Real-time data monitoring
Real-time data monitoring component provides a system for receiving events produced by sensors. This S2CP component can collect information generated in a city, farm or other food-related organization, so that information can be later represented for real-time visualization or monetization.
Functional architecture
The functional architecture shows that different types of sensors can supply data to real-time data monitoring, such as WiFi/Ethernet sensors, and other sensors that communicate with well-stablished technologies such as LoRA or SigFox. A connector-based adaptation middleware serves as a communication proxy and transmits information to two types of brokers:
- The semantic broker BSE publishes the interfaces for data consumption through a semantic model compatible with the data integration and management tool, and based on semantic models from previous projects such as DEMETER.
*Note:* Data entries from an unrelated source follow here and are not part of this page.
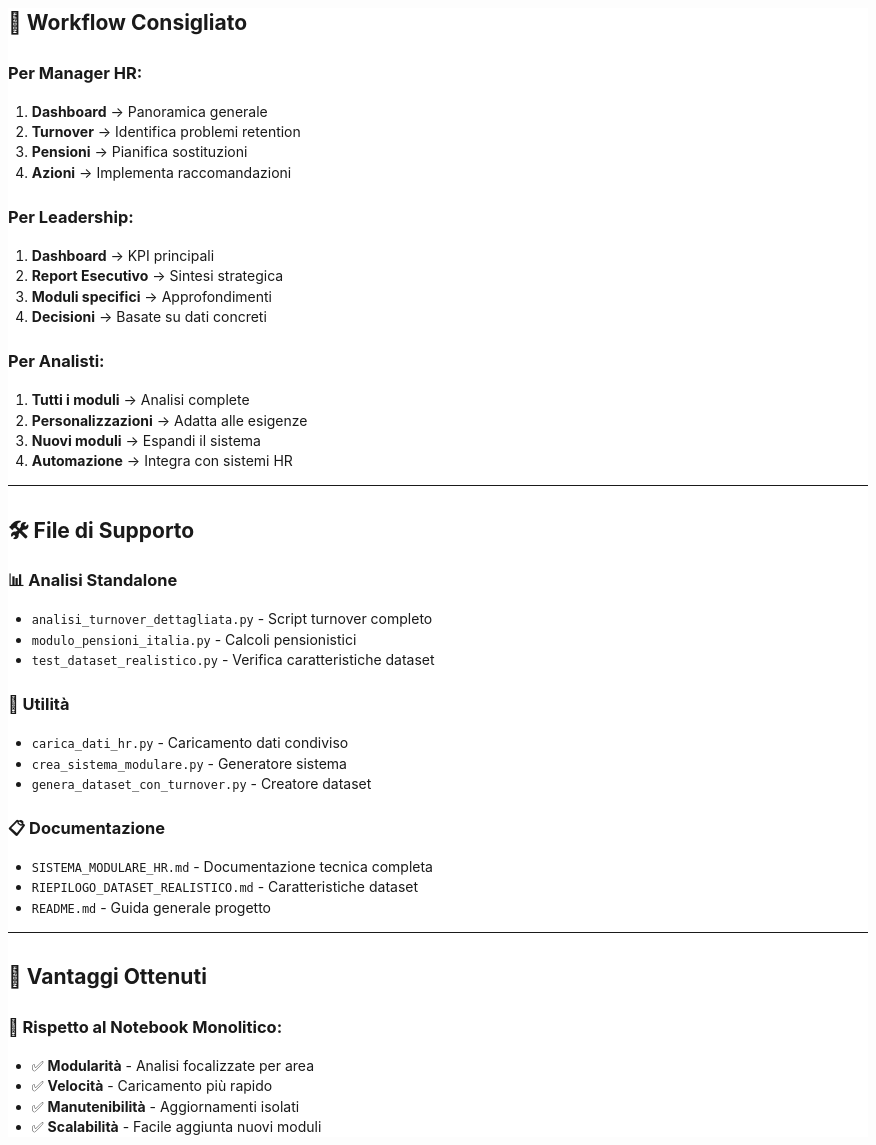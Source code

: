 
## 🎯 **Workflow Consigliato**

### **Per Manager HR:**
1. **Dashboard** → Panoramica generale
2. **Turnover** → Identifica problemi retention
3. **Pensioni** → Pianifica sostituzioni
4. **Azioni** → Implementa raccomandazioni

### **Per Leadership:**
1. **Dashboard** → KPI principali
2. **Report Esecutivo** → Sintesi strategica
3. **Moduli specifici** → Approfondimenti
4. **Decisioni** → Basate su dati concreti

### **Per Analisti:**
1. **Tutti i moduli** → Analisi complete
2. **Personalizzazioni** → Adatta alle esigenze
3. **Nuovi moduli** → Espandi il sistema
4. **Automazione** → Integra con sistemi HR

---

## 🛠️ **File di Supporto**

### **📊 Analisi Standalone**
- `analisi_turnover_dettagliata.py` - Script turnover completo
- `modulo_pensioni_italia.py` - Calcoli pensionistici
- `test_dataset_realistico.py` - Verifica caratteristiche dataset

### **🔧 Utilità**
- `carica_dati_hr.py` - Caricamento dati condiviso
- `crea_sistema_modulare.py` - Generatore sistema
- `genera_dataset_con_turnover.py` - Creatore dataset

### **📋 Documentazione**
- `SISTEMA_MODULARE_HR.md` - Documentazione tecnica completa
- `RIEPILOGO_DATASET_REALISTICO.md` - Caratteristiche dataset
- `README.md` - Guida generale progetto

---

## 🎉 **Vantaggi Ottenuti**

### **🚀 Rispetto al Notebook Monolitico:**
- ✅ **Modularità** - Analisi focalizzate per area
- ✅ **Velocità** - Caricamento più rapido
- ✅ **Manutenibilità** - Aggiornamenti isolati
- ✅ **Scalabilità** - Facile aggiunta nuovi moduli
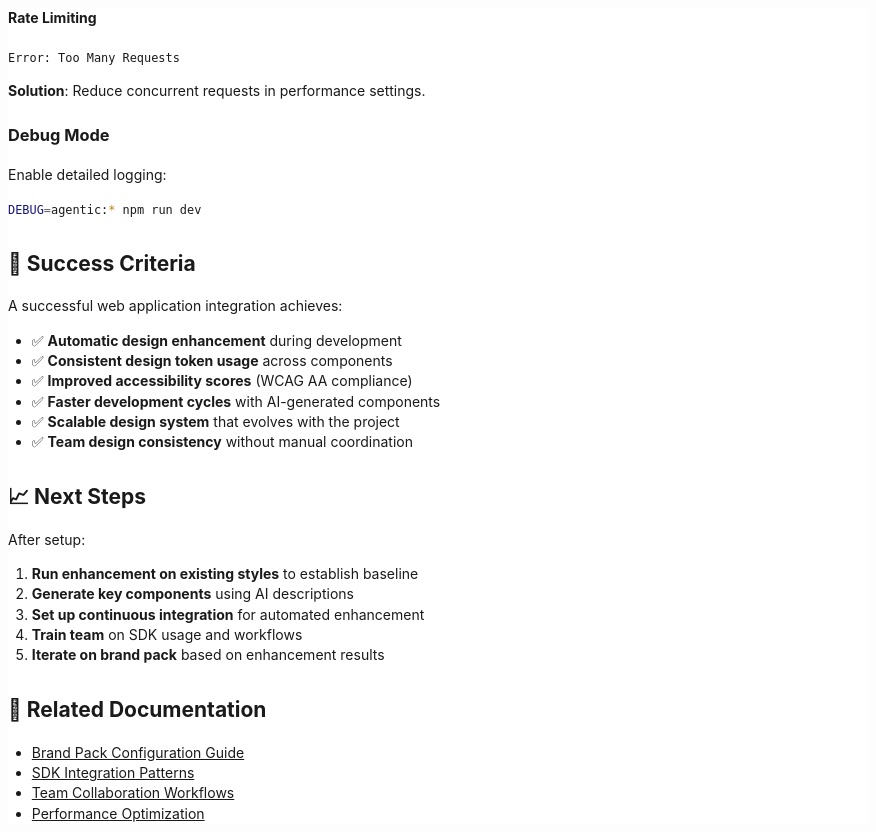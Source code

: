 #### **Rate Limiting**
```
Error: Too Many Requests
```
**Solution**: Reduce concurrent requests in performance settings.

### **Debug Mode**
Enable detailed logging:
```bash
DEBUG=agentic:* npm run dev
```

## 🎯 **Success Criteria**

A successful web application integration achieves:

- ✅ **Automatic design enhancement** during development
- ✅ **Consistent design token usage** across components  
- ✅ **Improved accessibility scores** (WCAG AA compliance)
- ✅ **Faster development cycles** with AI-generated components
- ✅ **Scalable design system** that evolves with the project
- ✅ **Team design consistency** without manual coordination

## 📈 **Next Steps**

After setup:
1. **Run enhancement on existing styles** to establish baseline
2. **Generate key components** using AI descriptions
3. **Set up continuous integration** for automated enhancement  
4. **Train team** on SDK usage and workflows
5. **Iterate on brand pack** based on enhancement results

## 🔗 **Related Documentation**

- [Brand Pack Configuration Guide](../../brand-packs/creation-guide.md)
- [SDK Integration Patterns](../../integrations/sdk-integration.md)
- [Team Collaboration Workflows](../../scenarios/team-collaboration.md)
- [Performance Optimization](../../scenarios/performance-optimization.md)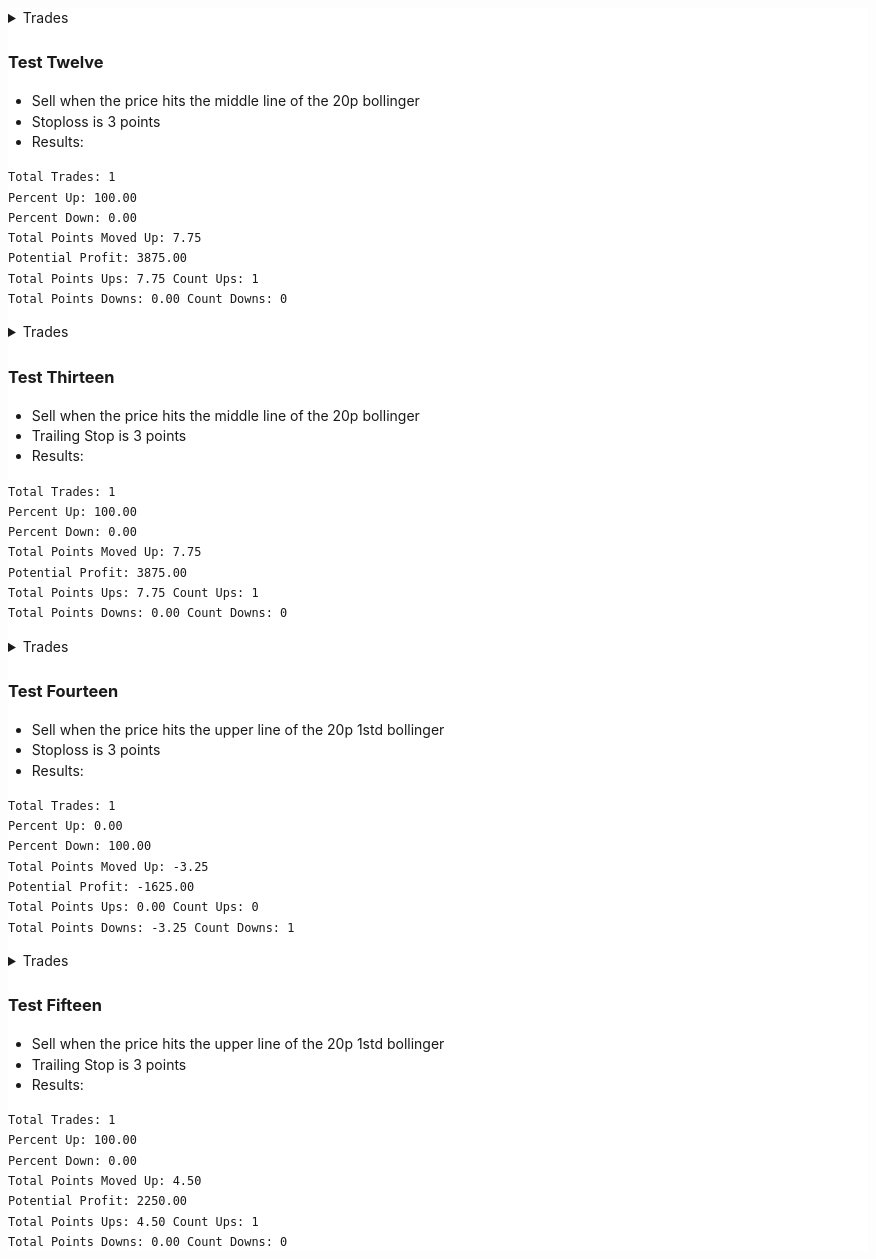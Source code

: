 <details><summary>Trades</summary></details>

### Test Twelve
* Sell when the price hits the middle line of the 20p bollinger
* Stoploss is 3 points
* Results:
```
Total Trades: 1
Percent Up: 100.00
Percent Down: 0.00
Total Points Moved Up: 7.75
Potential Profit: 3875.00
Total Points Ups: 7.75 Count Ups: 1
Total Points Downs: 0.00 Count Downs: 0
```

<details><summary>Trades</summary></details>

### Test Thirteen
* Sell when the price hits the middle line of the 20p bollinger
* Trailing Stop is 3 points
* Results:
```
Total Trades: 1
Percent Up: 100.00
Percent Down: 0.00
Total Points Moved Up: 7.75
Potential Profit: 3875.00
Total Points Ups: 7.75 Count Ups: 1
Total Points Downs: 0.00 Count Downs: 0
```

<details><summary>Trades</summary></details>

### Test Fourteen
* Sell when the price hits the upper line of the 20p 1std bollinger
* Stoploss is 3 points
* Results:
```
Total Trades: 1
Percent Up: 0.00
Percent Down: 100.00
Total Points Moved Up: -3.25
Potential Profit: -1625.00
Total Points Ups: 0.00 Count Ups: 0
Total Points Downs: -3.25 Count Downs: 1
```

<details><summary>Trades</summary></details>

### Test Fifteen
* Sell when the price hits the upper line of the 20p 1std bollinger
* Trailing Stop is 3 points
* Results:
```
Total Trades: 1
Percent Up: 100.00
Percent Down: 0.00
Total Points Moved Up: 4.50
Potential Profit: 2250.00
Total Points Ups: 4.50 Count Ups: 1
Total Points Downs: 0.00 Count Downs: 0
```
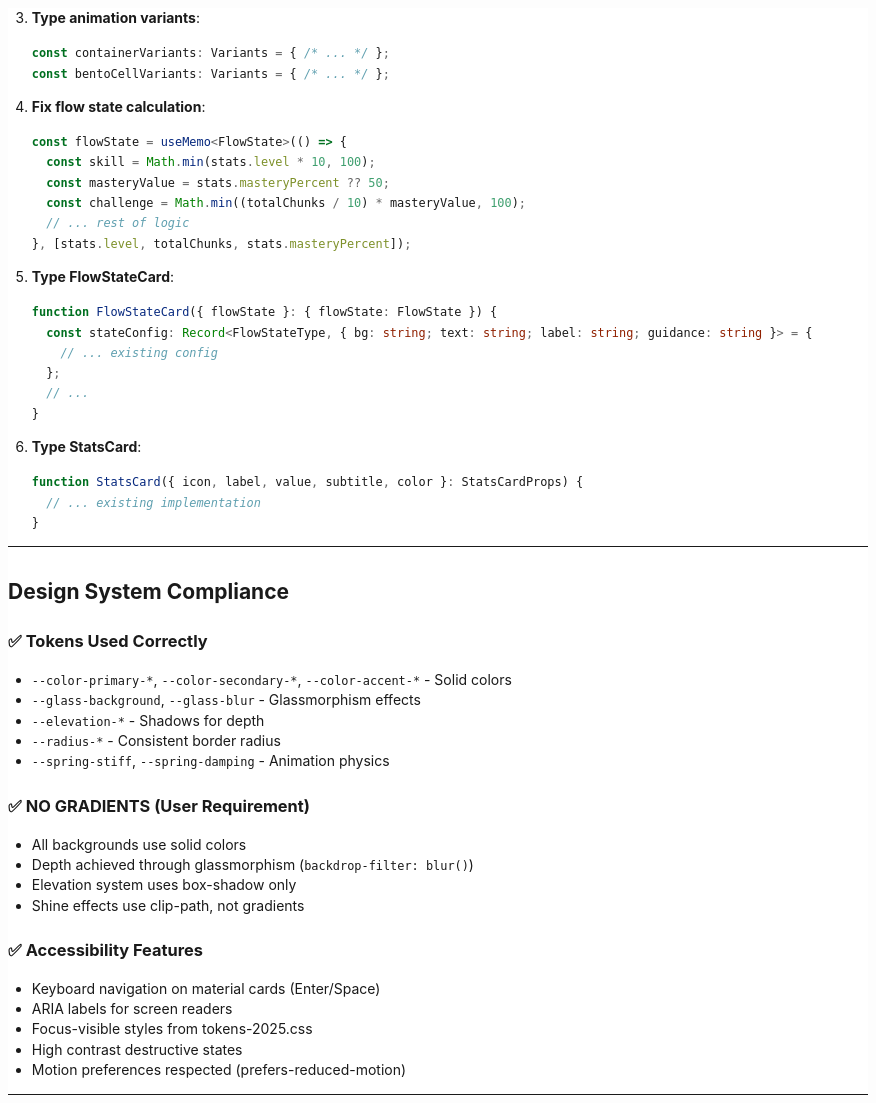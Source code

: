3. **Type animation variants**:
   ```typescript
   const containerVariants: Variants = { /* ... */ };
   const bentoCellVariants: Variants = { /* ... */ };
   ```

4. **Fix flow state calculation**:
   ```typescript
   const flowState = useMemo<FlowState>(() => {
     const skill = Math.min(stats.level * 10, 100);
     const masteryValue = stats.masteryPercent ?? 50;
     const challenge = Math.min((totalChunks / 10) * masteryValue, 100);
     // ... rest of logic
   }, [stats.level, totalChunks, stats.masteryPercent]);
   ```

5. **Type FlowStateCard**:
   ```typescript
   function FlowStateCard({ flowState }: { flowState: FlowState }) {
     const stateConfig: Record<FlowStateType, { bg: string; text: string; label: string; guidance: string }> = {
       // ... existing config
     };
     // ...
   }
   ```

6. **Type StatsCard**:
   ```typescript
   function StatsCard({ icon, label, value, subtitle, color }: StatsCardProps) {
     // ... existing implementation
   }
   ```

---

## Design System Compliance

### ✅ Tokens Used Correctly
- `--color-primary-*`, `--color-secondary-*`, `--color-accent-*` - Solid colors
- `--glass-background`, `--glass-blur` - Glassmorphism effects
- `--elevation-*` - Shadows for depth
- `--radius-*` - Consistent border radius
- `--spring-stiff`, `--spring-damping` - Animation physics

### ✅ NO GRADIENTS (User Requirement)
- All backgrounds use solid colors
- Depth achieved through glassmorphism (`backdrop-filter: blur()`)
- Elevation system uses box-shadow only
- Shine effects use clip-path, not gradients

### ✅ Accessibility Features
- Keyboard navigation on material cards (Enter/Space)
- ARIA labels for screen readers
- Focus-visible styles from tokens-2025.css
- High contrast destructive states
- Motion preferences respected (prefers-reduced-motion)

---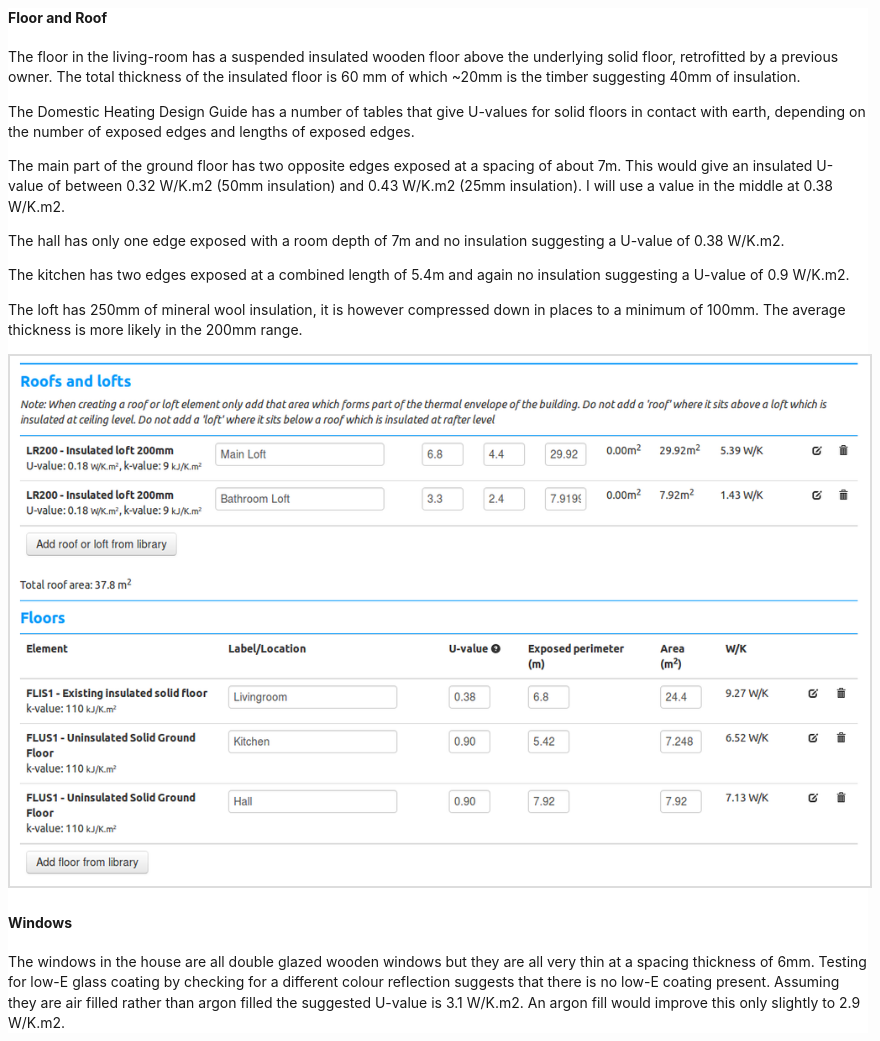 #### Floor and Roof

The floor in the living-room has a suspended insulated wooden floor above the underlying solid floor, retrofitted by a previous owner. The total thickness of the insulated floor is 60 mm of which ~20mm is the timber suggesting 40mm of insulation.

The Domestic Heating Design Guide has a number of tables that give U-values for solid floors in contact with earth, depending on the number of exposed edges and lengths of exposed edges. 

The main part of the ground floor has two opposite edges exposed at a spacing of about 7m. This would give an insulated U-value of between 0.32 W/K.m2 (50mm insulation) and 0.43 W/K.m2 (25mm insulation). I will use a value in the middle at 0.38 W/K.m2.

The hall has only one edge exposed with a room depth of 7m and no insulation suggesting a U-value of 0.38 W/K.m2.

The kitchen has two edges exposed at a combined length of 5.4m and again no insulation suggesting a U-value of 0.9 W/K.m2.

The loft has 250mm of mineral wool insulation, it is however compressed down in places to a minimum of 100mm. The average thickness is more likely in the 200mm range.

<img style="border: 2px solid #ddd" src="images/4-floorloft.png">

#### Windows

The windows in the house are all double glazed wooden windows but they are all very thin at a spacing thickness of 6mm. Testing for low-E glass coating by checking for a different colour reflection suggests that there is no low-E coating present. Assuming they are air filled rather than argon filled the suggested U-value is 3.1 W/K.m2. An argon fill would improve this only slightly to 2.9 W/K.m2.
- The Orion Context Broker is a FI-WARE component optimized for sensor data communication, which supports the NGSIv2 protocol.
To provide persistence to the information received by the sensor infrastructure, the QuantumLeap module is used, another FI-WARE component that saves all sensor updates in a CrateDB sensing database.
Finally, this database can be used as a source of information for the representation of the information received in a dashboard, for subsequent analysis, filtering and as a decision support system.
Conducting the experiment
The hypothesis to validate is that by using the S2CP platform, it is possible to reduce the number of thermal discomfort episodes of food processing personnel by 10%, and it is possible to generate alerts related to realtime information in less than 30 seconds since error detection.
Variables such as temperature, humidity, power consumption and air quality were monitored through sensor nodes. A framework of performance and economic indicators is generated, and we analyze their changes and envisioned evolution after the Industry 4.0 paradigm adoption.
To achieve that, the real-time data monitoring component developed by UPM-P20 was used, as it can receive events produced by sensors and represent the mesaures for real-time visualization or monetization. As stated in Section 8.2 this component requires some data input coming from an Internet of Things (IoT) hardware platform, which must be defined and deployed in the pilot site. The output of this component will be a database containing all captured real-time information, expressed in a semantic and interoperable format (according to data models defined in T6.2), and also a visualization dashboard to facilitate data visualization, filtering and some simple analysis.
The following figure shows the deployed platform:
All software components were deployed in a private cloud in the Universidad Politécnica de Madrid. The underlying server was a Linux architecture (Ubuntu 20.04 LTS) with the following hardware characteristics: Dell R540 Rack 2U, 96 GB RAM, two processors Intel Xeon Silver 4114 2.2GHz, HD 2TB SATA 7,2K rpm.